When I spoke to Adronis and God Bless about AIDS and Malaria, I was astonished that they knew so much about Malaria ie. the need for bed nets, getting blood tests etc. and how little they knew about AIDS. God Bless had no idea how AIDS was transmitted at all. He kept saying through the blood only blood and pointed to his cut on his finger. When I tried to tell them yes but through sex also, it was like I opened up a new world to them. Of course this was post marriage proposal, so I felt safe to discuss this topic with them. Adronis said to me you know what men think…they say it doesn’t feel the same and not to use a condom. Before I got myself in deeper, I decided to change the subject. God Bless did say to me though that he heard AIDS was much worse in South Africa than Tanzania. He did not realize it was all over Africa. They did not even know Africa had a bigger population than the US and Europe. All huge information to them.
When I talk to the locals, I get such a different perspective than anything I can read in a book. Adronis wants so much more for himself but because he lacks the education and the support he doesn’t know how to achieve his goals. He understands life on the Mountain is hard and not a permanent job for him. With the US and European economy unstable, tourists are not coming to Tanzania and that means even less jobs for these people. The young woman, Mariam, who cleaned my room (remember I can’t move so I just watched her) explained to me how she went to school until age 16 and now works to support her family. Now at 21, I sensed her strong desire and longing to go to school and learn more English. Mariam has hopes and dreams but worries her job is in jeopardy as the hotel is not full. In my brief time here, I have received several random acts of kindness from people that are so less fortunate than I am but still I have learned from them.

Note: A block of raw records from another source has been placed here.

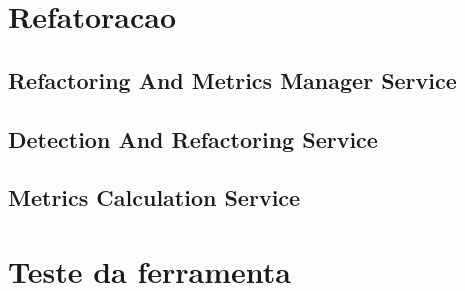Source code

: \section{Refatoracao}

\subsection{Refactoring And Metrics Manager Service}

\subsection{Detection And Refactoring Service}

\subsection{Metrics Calculation Service}

\section{Teste da ferramenta}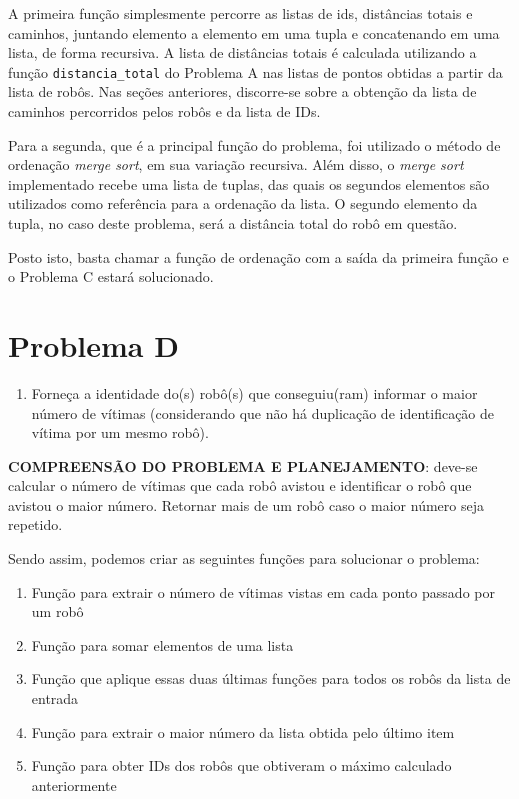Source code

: A primeira função simplesmente percorre as listas de ids, distâncias totais e caminhos, juntando elemento a elemento em uma tupla e concatenando em uma lista, de forma recursiva. A lista de distâncias totais é calculada utilizando a função \texttt{distancia\_total} do Problema A nas listas de pontos obtidas a partir da lista de robôs. Nas seções anteriores, discorre-se sobre a obtenção da lista de caminhos percorridos pelos robôs e da lista de IDs.

Para a segunda, que é a principal função do problema, foi utilizado o método de ordenação \textit{merge sort}, em sua variação recursiva. Além disso, o \textit{merge sort} implementado recebe uma lista de tuplas, das quais os segundos elementos são utilizados como referência para a ordenação da lista. O segundo elemento da tupla, no caso deste problema, será a distância total do robô em questão.

Posto isto, basta chamar a função de ordenação com a saída da primeira função e o Problema C estará solucionado.

\section{Problema D}\label{problemaD}

\begin{enumerate}[label=\textbf{\alph*)},resume*=problemas]
\item Forneça a identidade do(s) robô(s) que conseguiu(ram) informar o maior número de vítimas (considerando que não há duplicação de identificação de vítima por um mesmo robô).
\end{enumerate}

\noindent \textbf{COMPREENSÃO DO PROBLEMA E PLANEJAMENTO}: deve-se calcular o número de vítimas que cada robô avistou e identificar o robô que avistou o maior número.
Retornar mais de um robô caso o maior número seja repetido.

Sendo assim, podemos criar as seguintes funções para solucionar o problema:
\begin{enumerate}
    \item Função para extrair o número de vítimas vistas em cada ponto passado por um robô
    \item Função para somar elementos de uma lista  
    \item Função que aplique essas duas últimas funções para todos os robôs da lista de entrada  
    \item Função para extrair o maior número da lista obtida pelo último item  
    \item Função para obter IDs dos robôs que obtiveram o máximo calculado anteriormente
\end{enumerate}

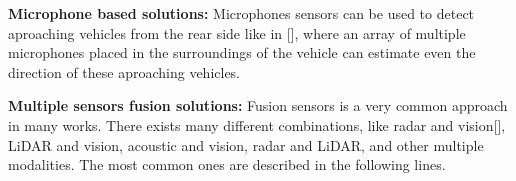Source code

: \textbf{Microphone based solutions:}
Microphones sensors can be used to detect aproaching vehicles from the rear side like in [], where an array of multiple microphones placed in the surroundings of the vehicle can estimate even the direction of these aproaching vehicles.


\textbf{Multiple sensors fusion solutions:}
Fusion sensors is a very common approach in many works. There exists many different combinations, like radar and vision[], LiDAR and vision, acoustic and vision, radar and LiDAR, and other multiple modalities. The most common ones are described in the following lines.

Upon our departure from Marangu Gate at Mt. Kili, Jeri gave Adronis a bag full of wool socks, I gave him my new North Face gloves and my Gore Tex pants and we both wished him luck at saving money. Jeri said very softly please go to safari school. Choking back tears I said the same. I took his email and I wrote him a thank you note that said simply, “Thank you for an incredible journey and I look forward to hearing about your success in Safari School.” I can only hope my pep talk and Jeri’s urging will make the difference.